The Shadow Home Secretary called for a change in the way the law was applied, saying it was unacceptable that people are taken to court for "hitting a burglar over the head". Political opponents immediately rounded on Miss Widdecombe for sanctioning what amounted to a "cosher's charter".
A senior Labour party source said: "There is a sense the Tories are willing to jump on any populist bandwagon at the moment to shore up their support."
There has been widespread sympathy for Tony Martin, the Norfolk farmer convicted of murder last week for shooting a teenage burglar, with many people believing in a householder's right to defend property with force.
Miss Widdecombe told the Independent on Sunday that the police and the Crown Prosecution Service should not take legal action against people who used violence against intruders, apart from in the most extreme circumstances.
She said: "In a case where there's a dead body on the floor there would have to be a trial. But if you go down to what is far more common, which is people who are hitting a burglar over the head, then my view is that it is unacceptable that a person is at risk of prosecution. There needs to be a much greater presumption on the part of the police and the Crown Prosecution Service that force is reasonable in those circumstances and, therefore, there won't be a case to answer."
Her remarks caused instant controversy as Labour politicians accused Miss Widdecombe of cashing in on public sympathy for Martin.
Paul Stinchcombe, Labour MP and a member of the Home Affairs Select Committee, said: "We have already got a law on this: you are allowed to use reasonable force to protect your home and yourself and that seems to me to be the right position. To give people carte blanche to commit violence is the wrong way forward."
Jack Straw, the Home Secretary, declined to comment on the issue last night. But last year he called for an end to the "walk on by" culture in Britain, urging people to tackle criminals.

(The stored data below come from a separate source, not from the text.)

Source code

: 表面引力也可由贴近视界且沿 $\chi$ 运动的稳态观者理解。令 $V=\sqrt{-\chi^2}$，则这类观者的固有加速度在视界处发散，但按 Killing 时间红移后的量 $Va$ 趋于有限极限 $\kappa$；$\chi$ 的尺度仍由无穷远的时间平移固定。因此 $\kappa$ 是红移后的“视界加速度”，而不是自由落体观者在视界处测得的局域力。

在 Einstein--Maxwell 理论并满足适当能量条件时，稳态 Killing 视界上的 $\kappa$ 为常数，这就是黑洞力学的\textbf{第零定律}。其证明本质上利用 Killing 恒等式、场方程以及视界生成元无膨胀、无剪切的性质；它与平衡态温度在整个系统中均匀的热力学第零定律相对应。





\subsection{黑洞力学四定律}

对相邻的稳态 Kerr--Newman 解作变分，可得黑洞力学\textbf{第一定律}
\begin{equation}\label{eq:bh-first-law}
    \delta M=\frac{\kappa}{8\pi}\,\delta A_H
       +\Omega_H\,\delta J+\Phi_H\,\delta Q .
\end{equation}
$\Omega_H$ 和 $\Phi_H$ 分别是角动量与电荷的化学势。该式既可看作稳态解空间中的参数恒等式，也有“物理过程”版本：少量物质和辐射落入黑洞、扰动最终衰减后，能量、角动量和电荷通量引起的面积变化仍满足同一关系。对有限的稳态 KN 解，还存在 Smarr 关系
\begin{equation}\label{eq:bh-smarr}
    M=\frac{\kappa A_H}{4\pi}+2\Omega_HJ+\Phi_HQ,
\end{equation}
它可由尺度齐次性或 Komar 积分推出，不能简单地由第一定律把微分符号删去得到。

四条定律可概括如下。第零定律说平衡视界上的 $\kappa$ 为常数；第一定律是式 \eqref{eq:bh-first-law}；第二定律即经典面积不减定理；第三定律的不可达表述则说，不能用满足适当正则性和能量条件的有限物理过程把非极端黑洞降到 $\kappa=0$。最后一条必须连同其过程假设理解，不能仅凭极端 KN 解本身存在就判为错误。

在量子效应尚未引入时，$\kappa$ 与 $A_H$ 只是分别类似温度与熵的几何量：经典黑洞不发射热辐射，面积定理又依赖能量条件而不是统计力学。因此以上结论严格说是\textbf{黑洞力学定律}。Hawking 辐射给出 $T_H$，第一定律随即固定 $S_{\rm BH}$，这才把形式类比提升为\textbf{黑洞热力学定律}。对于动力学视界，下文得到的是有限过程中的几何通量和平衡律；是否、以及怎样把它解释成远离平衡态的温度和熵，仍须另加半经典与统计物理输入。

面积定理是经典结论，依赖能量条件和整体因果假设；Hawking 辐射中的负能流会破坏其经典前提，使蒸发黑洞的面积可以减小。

Miss Widdecombe said: "I think it's quite right to say have a go as long as one is responsible about it. But one of the reasons why people don't intervene is because they are afraid they will end up on the end of a prosecution."
Miss Widdecombe's stance was supported by Norman Brennan, director of the Victims of Crime Trust. He said: "When you are confronted at 2am by an intruder, your rationality for dealing with someone is going to be a lot different than in the cold light of day."
Yesterday an 84-year-old woman suffered a fractured skull when she was attacked by a burglar in her home in Devon.